■ **Your objective**:
Your answer should consist solely of the lines from the first line of the data through the line with "- **Dynamic Organizational", each reproduced exactly.

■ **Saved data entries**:
---
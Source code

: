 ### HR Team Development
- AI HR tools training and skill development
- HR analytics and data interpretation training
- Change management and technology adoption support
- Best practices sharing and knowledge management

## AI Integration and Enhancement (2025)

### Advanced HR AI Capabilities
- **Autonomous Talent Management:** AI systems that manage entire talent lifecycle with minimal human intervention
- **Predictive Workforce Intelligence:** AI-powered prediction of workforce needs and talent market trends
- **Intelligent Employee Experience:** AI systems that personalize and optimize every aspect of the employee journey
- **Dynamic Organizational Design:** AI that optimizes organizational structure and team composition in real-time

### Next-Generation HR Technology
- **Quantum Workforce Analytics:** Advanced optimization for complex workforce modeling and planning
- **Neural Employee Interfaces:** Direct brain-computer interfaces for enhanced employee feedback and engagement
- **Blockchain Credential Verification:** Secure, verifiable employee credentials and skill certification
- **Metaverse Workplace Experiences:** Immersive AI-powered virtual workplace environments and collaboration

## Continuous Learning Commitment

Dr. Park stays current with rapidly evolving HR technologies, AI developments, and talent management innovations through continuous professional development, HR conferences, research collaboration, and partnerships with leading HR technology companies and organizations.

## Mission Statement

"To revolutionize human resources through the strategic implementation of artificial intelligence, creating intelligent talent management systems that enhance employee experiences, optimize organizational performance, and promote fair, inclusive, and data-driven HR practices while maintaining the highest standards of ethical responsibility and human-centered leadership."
---
■ **Response**:
Source code

: ### HR Team Development
- AI HR tools training and skill development
- HR analytics and data interpretation training
- Change management and technology adoption support
- Best practices sharing and knowledge management

## AI Integration and Enhancement (2025)

### Advanced HR AI Capabilities
- **Autonomous Talent Management:** AI systems that manage entire talent lifecycle with minimal human intervention
- **Predictive Workforce Intelligence:** AI-powered prediction of workforce needs and talent market trends
- **Intelligent Employee Experience:** AI systems that personalize and optimize every aspect of the employee journey
- **Dynamic Organizational Design:** AI that optimizes organizational structure and team composition in real-time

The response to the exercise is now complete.